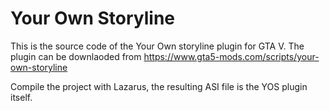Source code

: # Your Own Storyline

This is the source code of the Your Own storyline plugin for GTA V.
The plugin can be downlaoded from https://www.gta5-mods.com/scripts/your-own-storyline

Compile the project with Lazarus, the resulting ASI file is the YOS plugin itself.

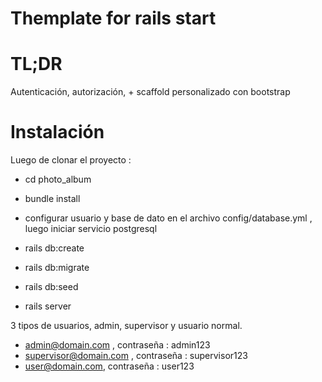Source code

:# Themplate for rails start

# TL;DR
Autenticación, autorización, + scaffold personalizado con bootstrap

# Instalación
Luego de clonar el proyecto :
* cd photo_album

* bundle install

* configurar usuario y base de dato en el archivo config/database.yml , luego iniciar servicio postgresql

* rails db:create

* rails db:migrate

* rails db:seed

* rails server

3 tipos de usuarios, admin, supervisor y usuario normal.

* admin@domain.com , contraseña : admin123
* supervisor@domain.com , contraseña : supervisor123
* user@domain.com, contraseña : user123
...
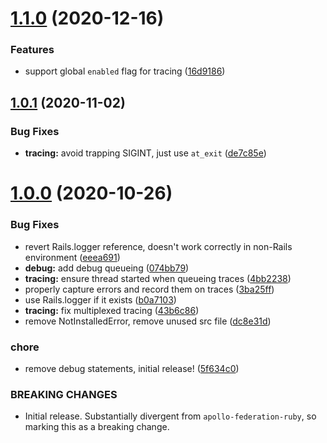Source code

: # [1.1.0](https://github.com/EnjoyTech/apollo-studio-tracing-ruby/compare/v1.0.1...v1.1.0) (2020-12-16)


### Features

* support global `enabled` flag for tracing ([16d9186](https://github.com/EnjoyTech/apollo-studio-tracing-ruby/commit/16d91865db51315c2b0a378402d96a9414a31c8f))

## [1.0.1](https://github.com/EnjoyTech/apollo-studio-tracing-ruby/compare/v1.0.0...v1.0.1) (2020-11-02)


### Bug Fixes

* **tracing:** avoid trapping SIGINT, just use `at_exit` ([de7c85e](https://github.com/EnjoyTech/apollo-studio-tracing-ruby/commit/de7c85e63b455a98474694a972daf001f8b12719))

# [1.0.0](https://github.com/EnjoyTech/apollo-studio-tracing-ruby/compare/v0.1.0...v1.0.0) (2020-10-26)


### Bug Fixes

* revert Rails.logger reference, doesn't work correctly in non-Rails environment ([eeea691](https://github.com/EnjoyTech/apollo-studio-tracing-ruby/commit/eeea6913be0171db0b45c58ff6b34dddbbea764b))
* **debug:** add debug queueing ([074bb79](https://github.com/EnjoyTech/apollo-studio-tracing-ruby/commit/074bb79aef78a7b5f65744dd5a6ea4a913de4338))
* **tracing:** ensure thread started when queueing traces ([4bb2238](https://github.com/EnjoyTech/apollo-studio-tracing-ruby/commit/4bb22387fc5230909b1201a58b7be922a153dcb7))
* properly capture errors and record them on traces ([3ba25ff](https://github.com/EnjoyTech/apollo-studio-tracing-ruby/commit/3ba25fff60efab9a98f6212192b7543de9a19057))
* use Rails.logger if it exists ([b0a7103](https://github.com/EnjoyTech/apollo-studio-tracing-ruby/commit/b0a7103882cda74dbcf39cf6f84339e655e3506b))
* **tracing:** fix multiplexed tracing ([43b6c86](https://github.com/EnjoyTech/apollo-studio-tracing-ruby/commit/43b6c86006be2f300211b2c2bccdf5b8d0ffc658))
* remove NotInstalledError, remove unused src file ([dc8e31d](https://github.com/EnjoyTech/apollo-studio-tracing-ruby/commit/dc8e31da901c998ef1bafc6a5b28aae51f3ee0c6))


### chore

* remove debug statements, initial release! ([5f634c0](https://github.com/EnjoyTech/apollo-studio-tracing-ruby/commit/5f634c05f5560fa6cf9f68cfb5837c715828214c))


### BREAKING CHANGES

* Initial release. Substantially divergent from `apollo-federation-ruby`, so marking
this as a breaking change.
...
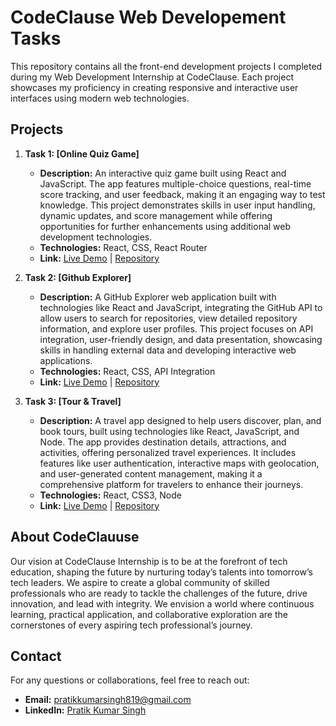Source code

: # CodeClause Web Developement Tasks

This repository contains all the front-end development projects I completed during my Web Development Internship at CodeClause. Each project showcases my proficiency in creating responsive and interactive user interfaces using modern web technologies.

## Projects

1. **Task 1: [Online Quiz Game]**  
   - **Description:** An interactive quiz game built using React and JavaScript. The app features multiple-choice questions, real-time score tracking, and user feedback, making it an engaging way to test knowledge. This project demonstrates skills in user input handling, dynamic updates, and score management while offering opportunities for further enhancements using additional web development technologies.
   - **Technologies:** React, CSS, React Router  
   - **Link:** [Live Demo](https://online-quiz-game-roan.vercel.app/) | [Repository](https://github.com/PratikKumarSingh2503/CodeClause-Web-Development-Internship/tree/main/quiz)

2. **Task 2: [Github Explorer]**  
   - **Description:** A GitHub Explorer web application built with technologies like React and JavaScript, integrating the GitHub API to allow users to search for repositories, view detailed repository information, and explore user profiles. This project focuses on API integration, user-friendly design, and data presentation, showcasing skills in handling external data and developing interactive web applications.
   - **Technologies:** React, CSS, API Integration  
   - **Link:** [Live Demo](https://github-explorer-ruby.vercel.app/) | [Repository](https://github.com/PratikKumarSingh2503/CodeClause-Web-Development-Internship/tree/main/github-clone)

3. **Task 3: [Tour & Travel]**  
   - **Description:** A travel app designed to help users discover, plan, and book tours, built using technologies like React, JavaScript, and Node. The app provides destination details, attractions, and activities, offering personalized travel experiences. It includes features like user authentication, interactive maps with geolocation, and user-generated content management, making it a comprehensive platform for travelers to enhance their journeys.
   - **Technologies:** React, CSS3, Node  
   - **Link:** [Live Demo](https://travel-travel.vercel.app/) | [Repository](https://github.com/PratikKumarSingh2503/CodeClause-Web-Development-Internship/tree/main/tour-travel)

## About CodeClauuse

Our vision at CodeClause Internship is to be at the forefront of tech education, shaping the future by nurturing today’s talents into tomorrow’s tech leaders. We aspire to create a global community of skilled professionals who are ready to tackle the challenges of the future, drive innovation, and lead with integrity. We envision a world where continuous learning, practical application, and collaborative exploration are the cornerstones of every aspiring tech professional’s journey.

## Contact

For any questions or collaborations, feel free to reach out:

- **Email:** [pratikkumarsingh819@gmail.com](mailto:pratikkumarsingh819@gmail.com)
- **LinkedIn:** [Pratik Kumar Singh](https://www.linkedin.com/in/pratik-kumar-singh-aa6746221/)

TASK INSTRUCTIONS – Lines to set down from above: the line with "for rails start", the line with "contraseña : user123", and every line between, each exactly as written.

RESPONSE TO THIS EXERCISE –
:# Themplate for rails start

# TL;DR
Autenticación, autorización, + scaffold personalizado con bootstrap

# Instalación
Luego de clonar el proyecto :
* cd photo_album

* bundle install

* configurar usuario y base de dato en el archivo config/database.yml , luego iniciar servicio postgresql

* rails db:create

* rails db:migrate

* rails db:seed

* rails server

3 tipos de usuarios, admin, supervisor y usuario normal.

* admin@domain.com , contraseña : admin123
* supervisor@domain.com , contraseña : supervisor123
* user@domain.com, contraseña : user123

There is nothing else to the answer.